- _Prompt_: Which lines in the data below contain the string "When"? Show each one.

------------------------------------------------

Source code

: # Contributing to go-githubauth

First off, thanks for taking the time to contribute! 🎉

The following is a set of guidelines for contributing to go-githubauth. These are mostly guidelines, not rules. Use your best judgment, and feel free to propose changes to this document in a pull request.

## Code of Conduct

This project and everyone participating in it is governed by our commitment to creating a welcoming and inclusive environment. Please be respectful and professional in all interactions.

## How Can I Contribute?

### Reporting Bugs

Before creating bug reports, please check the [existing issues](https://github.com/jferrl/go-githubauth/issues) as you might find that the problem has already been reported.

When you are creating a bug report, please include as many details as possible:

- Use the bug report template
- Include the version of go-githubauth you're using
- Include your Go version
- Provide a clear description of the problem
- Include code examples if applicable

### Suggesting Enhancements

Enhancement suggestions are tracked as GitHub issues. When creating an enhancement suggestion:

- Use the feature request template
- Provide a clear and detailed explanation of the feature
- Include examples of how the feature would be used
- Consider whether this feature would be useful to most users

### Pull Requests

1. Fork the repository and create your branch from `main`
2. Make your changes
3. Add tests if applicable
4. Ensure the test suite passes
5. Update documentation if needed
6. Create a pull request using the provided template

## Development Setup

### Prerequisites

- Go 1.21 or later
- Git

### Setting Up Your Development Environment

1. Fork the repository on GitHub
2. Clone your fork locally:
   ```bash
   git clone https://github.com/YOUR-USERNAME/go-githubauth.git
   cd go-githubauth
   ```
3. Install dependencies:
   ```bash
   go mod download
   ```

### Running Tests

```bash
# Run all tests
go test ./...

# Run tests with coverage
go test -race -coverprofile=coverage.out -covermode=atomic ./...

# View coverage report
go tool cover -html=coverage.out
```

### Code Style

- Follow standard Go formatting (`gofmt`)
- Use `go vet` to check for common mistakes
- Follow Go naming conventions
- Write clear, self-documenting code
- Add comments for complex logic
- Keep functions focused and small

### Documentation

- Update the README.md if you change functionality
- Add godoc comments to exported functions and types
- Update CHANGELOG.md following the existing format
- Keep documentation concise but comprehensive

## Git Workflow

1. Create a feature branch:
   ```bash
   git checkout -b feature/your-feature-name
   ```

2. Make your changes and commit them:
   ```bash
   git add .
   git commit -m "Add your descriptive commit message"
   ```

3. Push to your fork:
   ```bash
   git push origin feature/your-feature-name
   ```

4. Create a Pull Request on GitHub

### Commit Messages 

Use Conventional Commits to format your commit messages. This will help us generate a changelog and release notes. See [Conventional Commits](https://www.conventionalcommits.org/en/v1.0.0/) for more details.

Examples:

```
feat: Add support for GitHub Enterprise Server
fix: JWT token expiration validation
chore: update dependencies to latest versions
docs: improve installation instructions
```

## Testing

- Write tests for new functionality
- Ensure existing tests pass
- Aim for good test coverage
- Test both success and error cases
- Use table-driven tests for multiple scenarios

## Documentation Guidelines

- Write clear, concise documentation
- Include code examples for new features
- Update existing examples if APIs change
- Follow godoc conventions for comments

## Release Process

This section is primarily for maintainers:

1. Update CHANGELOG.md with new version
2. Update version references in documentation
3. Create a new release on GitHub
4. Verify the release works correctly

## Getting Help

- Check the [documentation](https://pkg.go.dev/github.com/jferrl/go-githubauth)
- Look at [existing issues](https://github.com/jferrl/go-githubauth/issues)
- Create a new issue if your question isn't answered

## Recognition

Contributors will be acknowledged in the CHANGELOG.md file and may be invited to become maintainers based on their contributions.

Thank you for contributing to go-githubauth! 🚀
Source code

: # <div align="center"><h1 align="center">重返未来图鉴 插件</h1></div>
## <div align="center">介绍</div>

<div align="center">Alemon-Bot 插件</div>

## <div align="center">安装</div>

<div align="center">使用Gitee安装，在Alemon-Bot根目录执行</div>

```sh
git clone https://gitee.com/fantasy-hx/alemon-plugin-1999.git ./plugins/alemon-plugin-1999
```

------------------------------------------------

- _Task response_:
When you are creating a bug report, please include as many details as possible:
Enhancement suggestions are tracked as GitHub issues. When creating an enhancement suggestion:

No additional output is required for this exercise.